→ **PROVIDED RECORDS**:
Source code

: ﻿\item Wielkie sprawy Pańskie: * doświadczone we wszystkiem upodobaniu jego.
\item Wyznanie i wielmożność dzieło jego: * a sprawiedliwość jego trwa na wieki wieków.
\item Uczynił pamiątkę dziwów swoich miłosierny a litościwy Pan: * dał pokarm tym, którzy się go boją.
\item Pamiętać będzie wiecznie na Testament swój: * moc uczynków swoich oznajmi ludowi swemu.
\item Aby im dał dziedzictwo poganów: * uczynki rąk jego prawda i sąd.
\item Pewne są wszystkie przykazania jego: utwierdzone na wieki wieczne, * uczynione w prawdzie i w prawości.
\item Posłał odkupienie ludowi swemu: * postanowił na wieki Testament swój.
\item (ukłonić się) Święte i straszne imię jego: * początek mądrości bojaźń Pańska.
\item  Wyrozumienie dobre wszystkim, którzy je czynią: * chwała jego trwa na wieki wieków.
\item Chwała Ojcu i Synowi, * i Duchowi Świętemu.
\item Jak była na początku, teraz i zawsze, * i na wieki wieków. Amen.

→ **WHAT NEEDS TO BE DONE**: Type the entries out again so that they match exactly.

→ **WRITTEN RESPONSE**:
Source code

: ﻿\item Wielkie sprawy Pańskie: * doświadczone we wszystkiem upodobaniu jego.
\item Wyznanie i wielmożność dzieło jego: * a sprawiedliwość jego trwa na wieki wieków.
\item Uczynił pamiątkę dziwów swoich miłosierny a litościwy Pan: * dał pokarm tym, którzy się go boją.
\item Pamiętać będzie wiecznie na Testament swój: * moc uczynków swoich oznajmi ludowi swemu.
\item Aby im dał dziedzictwo poganów: * uczynki rąk jego prawda i sąd.
\item Pewne są wszystkie przykazania jego: utwierdzone na wieki wieczne, * uczynione w prawdzie i w prawości.
\item Posłał odkupienie ludowi swemu: * postanowił na wieki Testament swój.
\item (ukłonić się) Święte i straszne imię jego: * początek mądrości bojaźń Pańska.
\item  Wyrozumienie dobre wszystkim, którzy je czynią: * chwała jego trwa na wieki wieków.
\item Chwała Ojcu i Synowi, * i Duchowi Świętemu.
\item Jak była na początku, teraz i zawsze, * i na wieki wieków. Amen.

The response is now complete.